Imagine the final siege on Hogwarts, where Slytherins stand proudly by their fellow houses, knowing full-well they could be fighting their own parents. Some Slytherins know their parents were in the fighting. They hope to find them first and sneak them away. Their fellow students understand. Professor McGonagall allows 7th Year Slytherin, Pansy Parkinson, to duel a death eater in her stead; her father is under that veil. She knows it.
Imagine the aftermath of the battle; every house suffered loses. Slytherin students crying over the deaths of friends they made in every house.
Imagine
a Cassius Warrington statue made in his honor, the first Slytherin to fight and die nobly with Harry Potter, the boy who lived, in the face of ultimate evil. He was a true Slytherin, and it’s in his name that Slytherin children and their families have cut all ties with the Death Eaters, denounced Voldemort, and are finally living in peace.

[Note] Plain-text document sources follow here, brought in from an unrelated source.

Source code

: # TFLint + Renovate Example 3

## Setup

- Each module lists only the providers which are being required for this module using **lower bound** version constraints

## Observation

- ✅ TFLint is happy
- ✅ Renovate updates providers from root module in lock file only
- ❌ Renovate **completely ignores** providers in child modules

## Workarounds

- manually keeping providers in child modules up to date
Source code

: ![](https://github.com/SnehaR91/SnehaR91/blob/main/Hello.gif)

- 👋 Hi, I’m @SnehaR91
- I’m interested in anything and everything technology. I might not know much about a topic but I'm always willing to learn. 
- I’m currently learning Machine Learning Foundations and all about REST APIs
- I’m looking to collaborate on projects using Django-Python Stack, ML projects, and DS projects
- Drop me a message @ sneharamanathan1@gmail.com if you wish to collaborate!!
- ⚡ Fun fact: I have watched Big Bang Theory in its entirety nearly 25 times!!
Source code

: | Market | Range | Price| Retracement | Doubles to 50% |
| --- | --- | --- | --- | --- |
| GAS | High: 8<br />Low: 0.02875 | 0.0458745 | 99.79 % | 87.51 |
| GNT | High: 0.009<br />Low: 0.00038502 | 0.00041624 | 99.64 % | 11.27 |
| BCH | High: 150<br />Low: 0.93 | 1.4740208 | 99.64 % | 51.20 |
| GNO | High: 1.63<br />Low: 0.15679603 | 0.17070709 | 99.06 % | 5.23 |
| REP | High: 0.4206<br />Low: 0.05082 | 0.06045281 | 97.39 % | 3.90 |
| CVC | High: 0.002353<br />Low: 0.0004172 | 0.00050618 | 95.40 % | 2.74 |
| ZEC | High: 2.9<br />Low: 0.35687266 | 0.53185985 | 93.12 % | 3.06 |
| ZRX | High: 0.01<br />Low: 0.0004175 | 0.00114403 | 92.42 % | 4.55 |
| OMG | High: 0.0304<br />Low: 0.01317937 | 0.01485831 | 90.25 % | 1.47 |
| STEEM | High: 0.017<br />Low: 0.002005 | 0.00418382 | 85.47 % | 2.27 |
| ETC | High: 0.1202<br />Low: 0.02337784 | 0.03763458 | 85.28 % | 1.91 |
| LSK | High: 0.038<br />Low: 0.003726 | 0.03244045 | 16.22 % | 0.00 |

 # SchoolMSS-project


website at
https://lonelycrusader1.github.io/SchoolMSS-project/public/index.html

Imagine a story in which Harry wasn’t in love with his fellow champion’s girlfriend, but after her boyfriend’s death just hugs her so long, so hard, and says “he wanted to win for you. You should know–you should know he won, he did it for you” and gives her the best hug and shoulder he knows how to be because her parents aren’t there either and she must know why.
Imagine Harry staring over her head at everyone else until Hermione steps up–it doesn’t take long, but it takes long enough that when she does all eyes are on her as a source of motion–and says “we’re never going to forget this. They’re not going to get away with it” and the girlfriend just latches onto Hermione and everyone is in wands-out stance convinced she’s about to attack the shit out of Hermione, and then the girlfriend stares into her eyes and says “do you promise me” and Hermione just gives her this super-firm nod and says “I promise” and the girlfriend just collapses on her, sobbing.
Imagine Dumbledore trying to give some flowery speech about inter-wizard solidarity while glossing over why, because Slytherins have always been a touchy subject, and Ron gets to his feet and says “Professor, I need to say something important” and Dumbledore is so surprised he just cedes the floor, and Ron–after that awkward moment when he realizes everyone is staring at him–says he didn’t know Warrington particularly, but he knows how Warrington and Harry played. That each was always cheering on the other. Both wanted to win, but neither was willing to undercut the other by underhanded means. He finishes up saying “I think–I think it’s important everyone should know he died being what a champion should be. Because he could have abandoned Harry and instead he stood up with him to play the game the honest way, and he died for it. And–and Slytherin House should be proud, and we should all be proud, because Warrington was a good bloke.” He sits back down all flustered because he didn’t actually stand up meaning to make a speech. And then Pansy Parkinson stands up before Dumbledore can take back control of the room and says “I want to tell Weasley thank you.” And all of Slytherin House raises a glass–to Warrington, to Weasley, to Potter–and the other houses follow suit. Many years later, Wizarding scholars will say that was the moment Voldemort truly lost.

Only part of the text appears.